EXERCISE GOAL >> Please read the records below and return each line holding the string "Antioquía".

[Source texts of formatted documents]
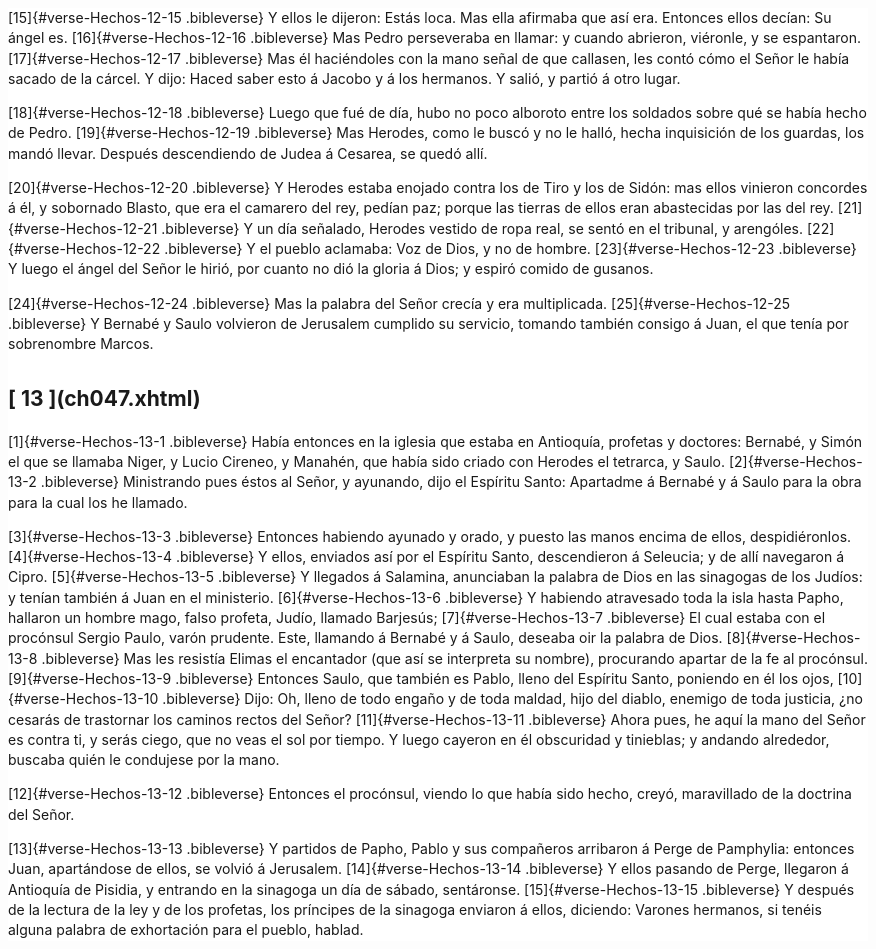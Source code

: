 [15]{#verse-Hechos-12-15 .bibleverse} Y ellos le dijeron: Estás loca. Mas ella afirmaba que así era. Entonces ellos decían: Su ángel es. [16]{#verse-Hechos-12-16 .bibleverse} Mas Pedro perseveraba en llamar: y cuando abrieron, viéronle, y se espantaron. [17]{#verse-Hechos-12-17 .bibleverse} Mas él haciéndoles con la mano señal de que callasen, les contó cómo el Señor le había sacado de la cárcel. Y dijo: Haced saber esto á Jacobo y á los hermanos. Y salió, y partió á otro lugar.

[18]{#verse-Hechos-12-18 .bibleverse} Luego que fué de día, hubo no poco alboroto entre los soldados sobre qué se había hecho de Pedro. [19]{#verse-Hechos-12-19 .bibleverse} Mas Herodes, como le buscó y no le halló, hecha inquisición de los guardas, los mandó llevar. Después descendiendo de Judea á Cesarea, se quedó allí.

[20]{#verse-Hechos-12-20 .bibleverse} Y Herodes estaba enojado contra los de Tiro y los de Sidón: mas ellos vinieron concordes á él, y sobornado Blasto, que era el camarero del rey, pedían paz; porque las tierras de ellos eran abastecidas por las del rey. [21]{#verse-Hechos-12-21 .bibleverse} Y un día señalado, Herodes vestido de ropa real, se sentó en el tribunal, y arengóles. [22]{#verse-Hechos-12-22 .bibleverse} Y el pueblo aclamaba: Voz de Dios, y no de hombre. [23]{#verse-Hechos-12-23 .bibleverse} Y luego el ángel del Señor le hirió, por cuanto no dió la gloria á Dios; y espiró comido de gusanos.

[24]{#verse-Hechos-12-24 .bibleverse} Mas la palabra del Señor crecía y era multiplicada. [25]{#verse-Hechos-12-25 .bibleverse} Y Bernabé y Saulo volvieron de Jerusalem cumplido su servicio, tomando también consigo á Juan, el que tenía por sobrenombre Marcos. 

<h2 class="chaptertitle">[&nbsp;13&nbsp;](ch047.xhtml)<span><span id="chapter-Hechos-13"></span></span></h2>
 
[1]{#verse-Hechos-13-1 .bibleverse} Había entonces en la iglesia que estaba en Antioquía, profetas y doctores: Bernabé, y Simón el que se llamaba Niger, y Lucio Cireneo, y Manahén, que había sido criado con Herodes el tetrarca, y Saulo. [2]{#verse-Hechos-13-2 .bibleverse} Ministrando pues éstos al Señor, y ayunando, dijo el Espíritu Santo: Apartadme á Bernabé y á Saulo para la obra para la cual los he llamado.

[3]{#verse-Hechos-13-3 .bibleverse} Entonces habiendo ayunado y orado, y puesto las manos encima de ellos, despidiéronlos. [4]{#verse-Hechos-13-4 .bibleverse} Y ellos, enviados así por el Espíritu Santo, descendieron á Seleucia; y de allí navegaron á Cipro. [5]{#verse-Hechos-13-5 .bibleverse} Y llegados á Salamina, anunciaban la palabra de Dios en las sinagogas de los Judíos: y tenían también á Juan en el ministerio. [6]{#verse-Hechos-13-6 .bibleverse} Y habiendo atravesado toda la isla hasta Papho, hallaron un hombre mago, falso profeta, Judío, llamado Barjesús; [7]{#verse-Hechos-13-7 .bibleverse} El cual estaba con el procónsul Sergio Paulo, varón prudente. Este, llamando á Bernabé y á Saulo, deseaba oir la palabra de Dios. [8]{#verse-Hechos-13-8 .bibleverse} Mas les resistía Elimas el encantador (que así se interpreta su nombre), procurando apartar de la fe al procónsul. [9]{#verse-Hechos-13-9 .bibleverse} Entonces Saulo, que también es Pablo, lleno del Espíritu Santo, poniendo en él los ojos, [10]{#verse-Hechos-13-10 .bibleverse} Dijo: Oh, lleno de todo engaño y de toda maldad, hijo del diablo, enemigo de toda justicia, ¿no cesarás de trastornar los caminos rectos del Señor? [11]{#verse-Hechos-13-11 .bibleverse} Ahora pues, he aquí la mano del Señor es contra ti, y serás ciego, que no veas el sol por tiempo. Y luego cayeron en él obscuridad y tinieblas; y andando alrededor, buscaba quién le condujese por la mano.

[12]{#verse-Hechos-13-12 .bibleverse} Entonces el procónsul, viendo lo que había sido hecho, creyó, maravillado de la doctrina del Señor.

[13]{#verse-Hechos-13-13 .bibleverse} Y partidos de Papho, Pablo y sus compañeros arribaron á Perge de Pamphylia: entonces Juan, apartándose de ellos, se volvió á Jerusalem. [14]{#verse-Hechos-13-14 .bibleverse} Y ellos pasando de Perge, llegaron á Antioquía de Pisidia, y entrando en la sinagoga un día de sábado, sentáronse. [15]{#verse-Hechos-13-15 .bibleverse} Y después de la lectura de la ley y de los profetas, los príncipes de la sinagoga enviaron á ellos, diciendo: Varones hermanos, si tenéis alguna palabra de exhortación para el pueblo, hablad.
---
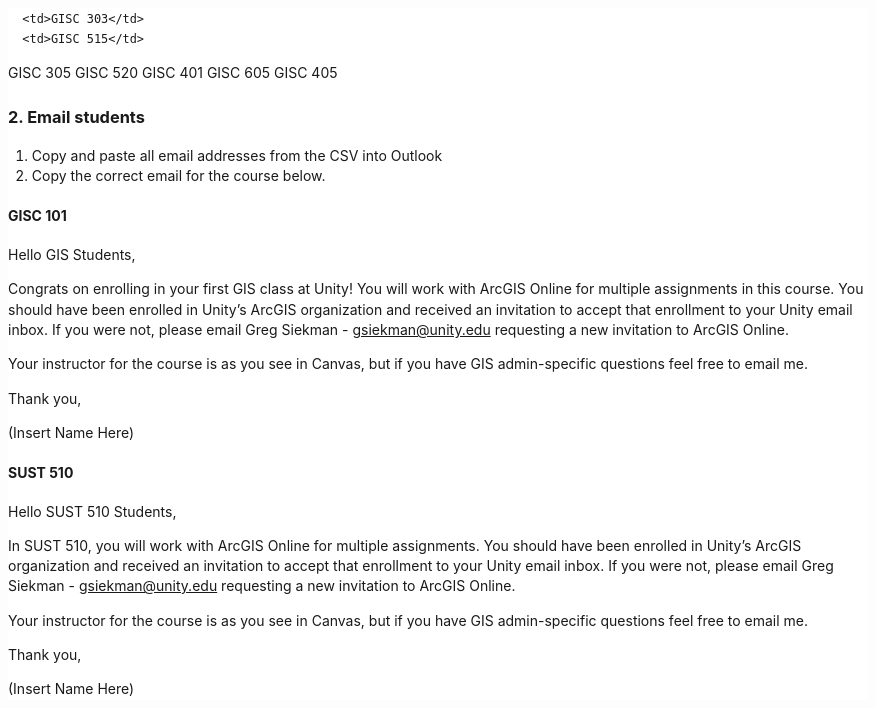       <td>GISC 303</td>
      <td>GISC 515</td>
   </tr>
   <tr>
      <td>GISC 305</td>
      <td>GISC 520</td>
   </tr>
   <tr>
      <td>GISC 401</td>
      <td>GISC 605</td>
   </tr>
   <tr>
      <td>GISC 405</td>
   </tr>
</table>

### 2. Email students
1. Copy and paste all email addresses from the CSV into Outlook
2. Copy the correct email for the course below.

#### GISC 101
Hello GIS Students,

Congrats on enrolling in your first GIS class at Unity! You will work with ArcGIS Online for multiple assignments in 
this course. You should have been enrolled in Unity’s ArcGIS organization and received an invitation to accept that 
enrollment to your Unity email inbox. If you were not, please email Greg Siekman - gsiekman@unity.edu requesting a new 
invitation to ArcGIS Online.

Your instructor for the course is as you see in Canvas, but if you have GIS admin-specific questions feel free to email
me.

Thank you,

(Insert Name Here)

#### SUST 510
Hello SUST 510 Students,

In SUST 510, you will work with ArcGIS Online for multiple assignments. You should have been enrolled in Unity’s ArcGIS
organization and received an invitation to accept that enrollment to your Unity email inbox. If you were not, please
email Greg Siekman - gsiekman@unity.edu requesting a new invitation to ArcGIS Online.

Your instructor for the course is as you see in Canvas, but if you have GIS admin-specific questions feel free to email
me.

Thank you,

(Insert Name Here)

RESPONSE TO THE EXERCISE >>
[1]{#verse-Hechos-13-1 .bibleverse} Había entonces en la iglesia que estaba en Antioquía, profetas y doctores: Bernabé, y Simón el que se llamaba Niger, y Lucio Cireneo, y Manahén, que había sido criado con Herodes el tetrarca, y Saulo. [2]{#verse-Hechos-13-2 .bibleverse} Ministrando pues éstos al Señor, y ayunando, dijo el Espíritu Santo: Apartadme á Bernabé y á Saulo para la obra para la cual los he llamado.
[13]{#verse-Hechos-13-13 .bibleverse} Y partidos de Papho, Pablo y sus compañeros arribaron á Perge de Pamphylia: entonces Juan, apartándose de ellos, se volvió á Jerusalem. [14]{#verse-Hechos-13-14 .bibleverse} Y ellos pasando de Perge, llegaron á Antioquía de Pisidia, y entrando en la sinagoga un día de sábado, sentáronse. [15]{#verse-Hechos-13-15 .bibleverse} Y después de la lectura de la ley y de los profetas, los príncipes de la sinagoga enviaron á ellos, diciendo: Varones hermanos, si tenéis alguna palabra de exhortación para el pueblo, hablad.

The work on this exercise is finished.